Os poemas estão cheios das marcas dessa viagem vertical, dos ruídos de mundos intuídos, dos abalos e rombos no casco, e talvez aquela hipocondria folclórica dele não fosse senão o desgaste de andar sempre metido com fantasmas, levado de um lado para o outro, ele mesmo doando o seu sangue, e isso levou a que fosse depois tão rigoroso na dieta, imaginando que qualquer mal-estar pudesse ser desdobrado numa fatalidade qualquer. Vivia defendido no pacato bairro da Urca, no Rio de Janeiro, onde morava há décadas, entre os livros, e com a mulher Cristina e o filho Carlos (uma outra filha, Maria Fabriani, mora na Suécia), mas se lhe interessava o porvir, se indagava sobre um tempo além do seu, não se fazia rogado em receber em casa os poetas jovens que o procuravam, estava atento, lia-os, e a sua admiração não mirrou com os anos, não se tornou sovina, sabia fazer-se cúmplice, encorajar. “Não quero estar misturado com os jovens, quero estar de frente para eles, sem lhes dar as costas, pois sei que esses olhos que estou olhando agora e que também me olham, dentro da lógica da vida, me verão morrer”, disse numa entrevista.
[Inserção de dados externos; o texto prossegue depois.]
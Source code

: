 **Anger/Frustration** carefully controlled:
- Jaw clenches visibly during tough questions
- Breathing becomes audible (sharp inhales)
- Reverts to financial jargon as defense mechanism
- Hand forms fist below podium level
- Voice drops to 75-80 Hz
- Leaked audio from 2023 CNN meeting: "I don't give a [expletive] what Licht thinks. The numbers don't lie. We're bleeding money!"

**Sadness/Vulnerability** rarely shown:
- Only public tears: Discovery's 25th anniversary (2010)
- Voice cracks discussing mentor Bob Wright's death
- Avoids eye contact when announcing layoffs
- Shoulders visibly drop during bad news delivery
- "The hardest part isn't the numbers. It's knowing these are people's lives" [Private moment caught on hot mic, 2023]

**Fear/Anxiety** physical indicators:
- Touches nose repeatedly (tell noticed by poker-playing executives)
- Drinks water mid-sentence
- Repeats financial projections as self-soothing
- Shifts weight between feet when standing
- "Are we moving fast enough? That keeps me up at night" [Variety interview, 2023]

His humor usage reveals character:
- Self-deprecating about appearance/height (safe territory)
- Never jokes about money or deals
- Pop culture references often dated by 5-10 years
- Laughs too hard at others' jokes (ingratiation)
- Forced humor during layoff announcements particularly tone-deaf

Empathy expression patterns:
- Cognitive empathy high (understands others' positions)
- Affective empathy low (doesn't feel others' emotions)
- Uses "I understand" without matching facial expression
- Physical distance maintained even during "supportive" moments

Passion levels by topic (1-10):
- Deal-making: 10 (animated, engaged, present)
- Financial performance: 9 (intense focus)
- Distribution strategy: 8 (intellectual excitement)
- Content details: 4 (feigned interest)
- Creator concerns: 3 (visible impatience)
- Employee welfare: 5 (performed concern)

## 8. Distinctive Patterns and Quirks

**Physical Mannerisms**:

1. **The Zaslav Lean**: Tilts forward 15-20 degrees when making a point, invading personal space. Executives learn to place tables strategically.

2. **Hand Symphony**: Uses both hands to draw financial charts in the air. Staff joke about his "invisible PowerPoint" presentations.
Aquela generosidade toda que tantos lhe reconheceram na hora em que se foi, talvez seja outro desses atributos que vem de uma urgência que tem de contender com a gaguez, e que aprende a necessidade de fixar o pensamento pelo rastejo, o cicio de insectos, desde “o do cupim cotidiano, no traçado/ das traças, só percebidos nos seus ofícios/ aos que apuram a escuta, e pinçam/ sem a mistura da mão e da máquina/ a passagem do tempo, o escoar da areia –/ grão grânulo gris – na ampulheta”. E se ele foi tão cuidadoso, o mais certo é que a morte também gagueje agora, e lhe permita seguir por aí, aproveitando a folga e o fulgor das gotas de sangue que os leitores lhe forem emprestando, para seguir o seu ofício eterno, aquela lição que o guiou neste enredo cerrado, sem receio de ser uma figura secundária num drama intemporal. “Quero juntar a coisa vulgar e barata à coisa maravilhosa e rica. Ainda não consegui isso plenamente. Trata-se de uma tarefa drummondiana, e acho que minha sina é morrer sempre aos pés dele, como uma onda do mar que vem, bate e morre.”